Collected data
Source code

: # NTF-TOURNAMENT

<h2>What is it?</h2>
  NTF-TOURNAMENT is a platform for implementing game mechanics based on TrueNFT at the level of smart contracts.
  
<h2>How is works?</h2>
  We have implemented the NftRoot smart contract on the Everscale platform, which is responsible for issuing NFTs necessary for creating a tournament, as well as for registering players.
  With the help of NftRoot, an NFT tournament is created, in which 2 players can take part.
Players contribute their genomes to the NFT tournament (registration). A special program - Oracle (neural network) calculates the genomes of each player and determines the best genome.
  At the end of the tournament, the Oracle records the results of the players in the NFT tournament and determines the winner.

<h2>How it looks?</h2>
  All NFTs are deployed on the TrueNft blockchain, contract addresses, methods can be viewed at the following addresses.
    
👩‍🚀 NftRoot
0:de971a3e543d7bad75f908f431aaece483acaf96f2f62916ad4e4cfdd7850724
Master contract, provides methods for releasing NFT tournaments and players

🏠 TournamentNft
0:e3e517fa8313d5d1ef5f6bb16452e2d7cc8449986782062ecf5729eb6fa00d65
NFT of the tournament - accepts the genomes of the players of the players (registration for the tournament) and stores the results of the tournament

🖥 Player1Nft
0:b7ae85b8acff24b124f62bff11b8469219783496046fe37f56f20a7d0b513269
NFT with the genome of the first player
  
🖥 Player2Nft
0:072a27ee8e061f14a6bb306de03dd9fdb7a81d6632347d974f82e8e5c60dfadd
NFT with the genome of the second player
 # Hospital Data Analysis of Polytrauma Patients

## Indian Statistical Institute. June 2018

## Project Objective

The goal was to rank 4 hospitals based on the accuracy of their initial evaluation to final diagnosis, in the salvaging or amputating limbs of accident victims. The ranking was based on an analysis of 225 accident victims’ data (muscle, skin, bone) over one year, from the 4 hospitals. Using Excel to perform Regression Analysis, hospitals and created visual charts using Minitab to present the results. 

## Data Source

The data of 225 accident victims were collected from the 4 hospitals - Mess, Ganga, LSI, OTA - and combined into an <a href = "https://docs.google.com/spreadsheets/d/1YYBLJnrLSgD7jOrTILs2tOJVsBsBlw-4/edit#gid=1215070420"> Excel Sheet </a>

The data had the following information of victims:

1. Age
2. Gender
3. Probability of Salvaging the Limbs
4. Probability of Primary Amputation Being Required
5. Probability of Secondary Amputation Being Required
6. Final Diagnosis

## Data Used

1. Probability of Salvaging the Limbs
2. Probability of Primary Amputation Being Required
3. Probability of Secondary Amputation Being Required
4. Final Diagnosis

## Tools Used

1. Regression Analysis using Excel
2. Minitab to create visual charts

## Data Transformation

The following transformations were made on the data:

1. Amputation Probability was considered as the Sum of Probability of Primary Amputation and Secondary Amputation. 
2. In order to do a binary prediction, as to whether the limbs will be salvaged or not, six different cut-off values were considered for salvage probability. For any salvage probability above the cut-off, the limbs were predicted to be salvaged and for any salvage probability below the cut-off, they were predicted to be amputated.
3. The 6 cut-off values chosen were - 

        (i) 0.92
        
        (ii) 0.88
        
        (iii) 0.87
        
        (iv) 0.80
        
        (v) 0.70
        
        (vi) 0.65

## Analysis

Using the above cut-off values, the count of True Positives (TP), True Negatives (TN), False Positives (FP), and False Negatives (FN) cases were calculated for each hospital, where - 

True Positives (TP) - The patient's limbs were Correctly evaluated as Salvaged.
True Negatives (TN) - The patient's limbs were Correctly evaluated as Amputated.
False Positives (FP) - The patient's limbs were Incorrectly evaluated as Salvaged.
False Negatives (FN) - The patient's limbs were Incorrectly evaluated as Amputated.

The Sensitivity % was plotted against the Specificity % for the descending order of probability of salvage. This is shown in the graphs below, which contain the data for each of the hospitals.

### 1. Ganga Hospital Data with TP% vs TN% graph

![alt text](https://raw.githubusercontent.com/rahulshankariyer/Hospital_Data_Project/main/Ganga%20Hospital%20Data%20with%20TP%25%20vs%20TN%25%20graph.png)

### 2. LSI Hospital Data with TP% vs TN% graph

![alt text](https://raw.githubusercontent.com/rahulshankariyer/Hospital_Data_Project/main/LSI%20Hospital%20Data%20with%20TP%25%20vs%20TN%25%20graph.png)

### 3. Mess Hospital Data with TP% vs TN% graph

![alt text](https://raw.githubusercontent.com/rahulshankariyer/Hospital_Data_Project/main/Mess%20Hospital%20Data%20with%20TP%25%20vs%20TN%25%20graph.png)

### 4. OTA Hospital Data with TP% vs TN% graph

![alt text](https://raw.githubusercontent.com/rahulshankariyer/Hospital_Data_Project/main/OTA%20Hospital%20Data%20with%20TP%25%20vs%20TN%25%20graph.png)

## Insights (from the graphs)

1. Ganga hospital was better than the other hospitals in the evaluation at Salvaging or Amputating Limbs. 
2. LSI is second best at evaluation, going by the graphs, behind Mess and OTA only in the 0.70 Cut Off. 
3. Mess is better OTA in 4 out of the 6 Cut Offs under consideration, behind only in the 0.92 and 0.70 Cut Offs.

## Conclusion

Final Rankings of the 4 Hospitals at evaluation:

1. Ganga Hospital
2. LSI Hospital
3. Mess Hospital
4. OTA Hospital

> [WHAT THE TASK REQUIRES]
Could you write out all of the data again, exactly as given?

> [EXERCISE ANSWER]
Source code

: # NTF-TOURNAMENT

<h2>What is it?</h2>
  NTF-TOURNAMENT is a platform for implementing game mechanics based on TrueNFT at the level of smart contracts.
  
<h2>How is works?</h2>
  We have implemented the NftRoot smart contract on the Everscale platform, which is responsible for issuing NFTs necessary for creating a tournament, as well as for registering players.
  With the help of NftRoot, an NFT tournament is created, in which 2 players can take part.
Players contribute their genomes to the NFT tournament (registration). A special program - Oracle (neural network) calculates the genomes of each player and determines the best genome.
  At the end of the tournament, the Oracle records the results of the players in the NFT tournament and determines the winner.

<h2>How it looks?</h2>
  All NFTs are deployed on the TrueNft blockchain, contract addresses, methods can be viewed at the following addresses.
    
👩‍🚀 NftRoot
0:de971a3e543d7bad75f908f431aaece483acaf96f2f62916ad4e4cfdd7850724
Master contract, provides methods for releasing NFT tournaments and players

🏠 TournamentNft
0:e3e517fa8313d5d1ef5f6bb16452e2d7cc8449986782062ecf5729eb6fa00d65
NFT of the tournament - accepts the genomes of the players of the players (registration for the tournament) and stores the results of the tournament

🖥 Player1Nft
0:b7ae85b8acff24b124f62bff11b8469219783496046fe37f56f20a7d0b513269
NFT with the genome of the first player
  
🖥 Player2Nft
0:072a27ee8e061f14a6bb306de03dd9fdb7a81d6632347d974f82e8e5c60dfadd
NFT with the genome of the second player
 # Hospital Data Analysis of Polytrauma Patients

## Indian Statistical Institute. June 2018

## Project Objective

The goal was to rank 4 hospitals based on the accuracy of their initial evaluation to final diagnosis, in the salvaging or amputating limbs of accident victims. The ranking was based on an analysis of 225 accident victims’ data (muscle, skin, bone) over one year, from the 4 hospitals. Using Excel to perform Regression Analysis, hospitals and created visual charts using Minitab to present the results. 

## Data Source

The data of 225 accident victims were collected from the 4 hospitals - Mess, Ganga, LSI, OTA - and combined into an <a href = "https://docs.google.com/spreadsheets/d/1YYBLJnrLSgD7jOrTILs2tOJVsBsBlw-4/edit#gid=1215070420"> Excel Sheet </a>

The data had the following information of victims:

1. Age
2. Gender
3. Probability of Salvaging the Limbs
4. Probability of Primary Amputation Being Required
5. Probability of Secondary Amputation Being Required
6. Final Diagnosis

## Data Used

1. Probability of Salvaging the Limbs
2. Probability of Primary Amputation Being Required
3. Probability of Secondary Amputation Being Required
4. Final Diagnosis

## Tools Used

1. Regression Analysis using Excel
2. Minitab to create visual charts

## Data Transformation

The following transformations were made on the data:

1. Amputation Probability was considered as the Sum of Probability of Primary Amputation and Secondary Amputation. 
2. In order to do a binary prediction, as to whether the limbs will be salvaged or not, six different cut-off values were considered for salvage probability. For any salvage probability above the cut-off, the limbs were predicted to be salvaged and for any salvage probability below the cut-off, they were predicted to be amputated.
3. The 6 cut-off values chosen were - 

        (i) 0.92
        
        (ii) 0.88
        
        (iii) 0.87
        
        (iv) 0.80
        
        (v) 0.70
        
        (vi) 0.65

## Analysis

Using the above cut-off values, the count of True Positives (TP), True Negatives (TN), False Positives (FP), and False Negatives (FN) cases were calculated for each hospital, where - 

True Positives (TP) - The patient's limbs were Correctly evaluated as Salvaged.
True Negatives (TN) - The patient's limbs were Correctly evaluated as Amputated.
False Positives (FP) - The patient's limbs were Incorrectly evaluated as Salvaged.
False Negatives (FN) - The patient's limbs were Incorrectly evaluated as Amputated.

The Sensitivity % was plotted against the Specificity % for the descending order of probability of salvage. This is shown in the graphs below, which contain the data for each of the hospitals.

### 1. Ganga Hospital Data with TP% vs TN% graph

![alt text](https://raw.githubusercontent.com/rahulshankariyer/Hospital_Data_Project/main/Ganga%20Hospital%20Data%20with%20TP%25%20vs%20TN%25%20graph.png)

### 2. LSI Hospital Data with TP% vs TN% graph

![alt text](https://raw.githubusercontent.com/rahulshankariyer/Hospital_Data_Project/main/LSI%20Hospital%20Data%20with%20TP%25%20vs%20TN%25%20graph.png)

### 3. Mess Hospital Data with TP% vs TN% graph

![alt text](https://raw.githubusercontent.com/rahulshankariyer/Hospital_Data_Project/main/Mess%20Hospital%20Data%20with%20TP%25%20vs%20TN%25%20graph.png)

### 4. OTA Hospital Data with TP% vs TN% graph

![alt text](https://raw.githubusercontent.com/rahulshankariyer/Hospital_Data_Project/main/OTA%20Hospital%20Data%20with%20TP%25%20vs%20TN%25%20graph.png)

## Insights (from the graphs)

1. Ganga hospital was better than the other hospitals in the evaluation at Salvaging or Amputating Limbs. 
2. LSI is second best at evaluation, going by the graphs, behind Mess and OTA only in the 0.70 Cut Off. 
3. Mess is better OTA in 4 out of the 6 Cut Offs under consideration, behind only in the 0.92 and 0.70 Cut Offs.

## Conclusion

Final Rankings of the 4 Hospitals at evaluation:

1. Ganga Hospital
2. LSI Hospital
3. Mess Hospital
4. OTA Hospital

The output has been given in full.